Word for word, restate the entries below from their first line through the line that contains "containing the LaTeX file".

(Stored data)
***
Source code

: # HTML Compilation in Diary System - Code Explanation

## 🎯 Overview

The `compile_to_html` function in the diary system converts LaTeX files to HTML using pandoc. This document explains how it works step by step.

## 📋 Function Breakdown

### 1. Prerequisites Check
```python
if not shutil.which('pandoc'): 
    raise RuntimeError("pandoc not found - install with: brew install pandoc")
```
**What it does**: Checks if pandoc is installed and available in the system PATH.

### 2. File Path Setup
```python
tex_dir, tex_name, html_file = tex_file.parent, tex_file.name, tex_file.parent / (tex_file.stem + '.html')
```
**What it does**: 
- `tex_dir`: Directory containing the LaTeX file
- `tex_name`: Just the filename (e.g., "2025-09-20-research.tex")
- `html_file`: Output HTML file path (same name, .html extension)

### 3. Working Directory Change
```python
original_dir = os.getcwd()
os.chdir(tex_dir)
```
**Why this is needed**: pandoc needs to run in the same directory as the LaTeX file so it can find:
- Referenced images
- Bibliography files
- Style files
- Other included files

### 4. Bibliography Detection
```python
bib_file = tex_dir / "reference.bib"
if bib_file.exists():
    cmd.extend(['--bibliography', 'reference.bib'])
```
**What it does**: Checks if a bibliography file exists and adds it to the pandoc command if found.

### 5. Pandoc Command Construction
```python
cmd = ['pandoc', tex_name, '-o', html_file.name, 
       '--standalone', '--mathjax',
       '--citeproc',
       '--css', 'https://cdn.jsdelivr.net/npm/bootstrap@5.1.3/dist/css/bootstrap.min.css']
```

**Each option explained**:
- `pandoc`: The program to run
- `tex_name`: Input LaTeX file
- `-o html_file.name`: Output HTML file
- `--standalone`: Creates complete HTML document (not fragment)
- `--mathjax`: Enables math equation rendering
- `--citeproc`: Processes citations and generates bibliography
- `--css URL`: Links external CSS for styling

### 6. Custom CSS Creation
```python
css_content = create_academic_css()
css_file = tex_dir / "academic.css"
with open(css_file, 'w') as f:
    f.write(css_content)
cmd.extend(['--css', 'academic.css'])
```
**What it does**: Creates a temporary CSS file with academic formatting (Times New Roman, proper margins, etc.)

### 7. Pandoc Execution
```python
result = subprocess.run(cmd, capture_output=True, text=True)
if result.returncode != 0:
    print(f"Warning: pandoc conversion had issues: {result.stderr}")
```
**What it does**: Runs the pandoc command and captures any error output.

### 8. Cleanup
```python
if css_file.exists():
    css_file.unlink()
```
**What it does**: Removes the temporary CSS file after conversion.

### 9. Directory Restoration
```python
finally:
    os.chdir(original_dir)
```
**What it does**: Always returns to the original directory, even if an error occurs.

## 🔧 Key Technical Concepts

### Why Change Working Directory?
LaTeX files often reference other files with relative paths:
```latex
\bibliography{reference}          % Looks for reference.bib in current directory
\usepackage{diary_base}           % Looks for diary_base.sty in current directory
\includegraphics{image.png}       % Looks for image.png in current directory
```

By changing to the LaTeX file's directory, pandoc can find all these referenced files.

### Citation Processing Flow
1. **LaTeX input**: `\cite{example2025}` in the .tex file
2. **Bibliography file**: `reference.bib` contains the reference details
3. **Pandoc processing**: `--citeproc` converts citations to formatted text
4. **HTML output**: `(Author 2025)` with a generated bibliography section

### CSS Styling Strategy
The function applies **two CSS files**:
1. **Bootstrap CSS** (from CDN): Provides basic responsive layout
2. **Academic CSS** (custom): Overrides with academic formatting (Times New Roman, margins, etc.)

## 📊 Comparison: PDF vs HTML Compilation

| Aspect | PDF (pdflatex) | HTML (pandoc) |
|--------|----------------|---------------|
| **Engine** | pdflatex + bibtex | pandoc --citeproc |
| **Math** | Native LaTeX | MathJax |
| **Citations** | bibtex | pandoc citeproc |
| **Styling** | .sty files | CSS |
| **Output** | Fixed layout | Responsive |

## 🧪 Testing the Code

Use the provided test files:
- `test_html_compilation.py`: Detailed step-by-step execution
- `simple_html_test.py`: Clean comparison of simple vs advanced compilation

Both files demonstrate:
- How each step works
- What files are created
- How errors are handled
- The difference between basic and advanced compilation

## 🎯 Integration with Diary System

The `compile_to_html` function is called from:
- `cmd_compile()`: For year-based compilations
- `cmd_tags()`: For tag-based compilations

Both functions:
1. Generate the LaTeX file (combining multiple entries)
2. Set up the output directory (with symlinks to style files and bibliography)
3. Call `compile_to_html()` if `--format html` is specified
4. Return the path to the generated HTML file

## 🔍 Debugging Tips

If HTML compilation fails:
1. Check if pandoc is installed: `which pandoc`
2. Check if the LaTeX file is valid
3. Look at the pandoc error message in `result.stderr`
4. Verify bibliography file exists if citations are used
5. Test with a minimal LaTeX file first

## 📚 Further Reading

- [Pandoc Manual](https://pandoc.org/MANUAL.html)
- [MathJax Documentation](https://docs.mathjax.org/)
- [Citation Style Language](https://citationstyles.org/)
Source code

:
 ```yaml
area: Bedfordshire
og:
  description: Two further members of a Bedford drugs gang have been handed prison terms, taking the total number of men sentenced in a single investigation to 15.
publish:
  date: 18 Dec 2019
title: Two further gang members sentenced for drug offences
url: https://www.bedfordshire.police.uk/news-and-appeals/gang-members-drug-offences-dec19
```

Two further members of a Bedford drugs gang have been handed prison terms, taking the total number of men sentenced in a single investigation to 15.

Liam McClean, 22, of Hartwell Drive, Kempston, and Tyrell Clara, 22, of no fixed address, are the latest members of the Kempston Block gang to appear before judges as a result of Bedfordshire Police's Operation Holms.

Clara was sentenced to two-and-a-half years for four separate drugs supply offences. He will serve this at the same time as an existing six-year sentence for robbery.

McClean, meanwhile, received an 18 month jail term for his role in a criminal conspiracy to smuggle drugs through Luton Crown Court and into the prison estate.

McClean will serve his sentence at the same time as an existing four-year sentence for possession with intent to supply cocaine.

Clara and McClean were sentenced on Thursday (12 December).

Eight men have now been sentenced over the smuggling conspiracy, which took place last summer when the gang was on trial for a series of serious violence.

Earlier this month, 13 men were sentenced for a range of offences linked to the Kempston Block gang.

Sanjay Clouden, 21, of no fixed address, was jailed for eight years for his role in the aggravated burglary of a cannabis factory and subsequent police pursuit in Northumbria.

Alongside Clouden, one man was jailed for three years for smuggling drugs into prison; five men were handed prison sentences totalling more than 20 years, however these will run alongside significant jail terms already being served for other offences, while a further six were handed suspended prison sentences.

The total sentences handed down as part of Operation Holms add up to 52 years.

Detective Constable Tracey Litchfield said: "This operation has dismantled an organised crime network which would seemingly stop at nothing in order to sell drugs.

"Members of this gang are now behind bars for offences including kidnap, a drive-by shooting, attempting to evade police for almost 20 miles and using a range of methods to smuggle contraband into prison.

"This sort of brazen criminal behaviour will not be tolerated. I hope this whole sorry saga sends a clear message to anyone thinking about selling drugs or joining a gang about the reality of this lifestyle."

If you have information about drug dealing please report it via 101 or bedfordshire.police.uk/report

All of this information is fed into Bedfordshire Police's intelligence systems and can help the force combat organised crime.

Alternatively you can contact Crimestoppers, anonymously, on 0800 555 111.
***
**Worked solution**
Source code

: # HTML Compilation in Diary System - Code Explanation

## 🎯 Overview

The `compile_to_html` function in the diary system converts LaTeX files to HTML using pandoc. This document explains how it works step by step.

## 📋 Function Breakdown

### 1. Prerequisites Check
```python
if not shutil.which('pandoc'): 
    raise RuntimeError("pandoc not found - install with: brew install pandoc")
```
**What it does**: Checks if pandoc is installed and available in the system PATH.

### 2. File Path Setup
```python
tex_dir, tex_name, html_file = tex_file.parent, tex_file.name, tex_file.parent / (tex_file.stem + '.html')
```
**What it does**: 
- `tex_dir`: Directory containing the LaTeX file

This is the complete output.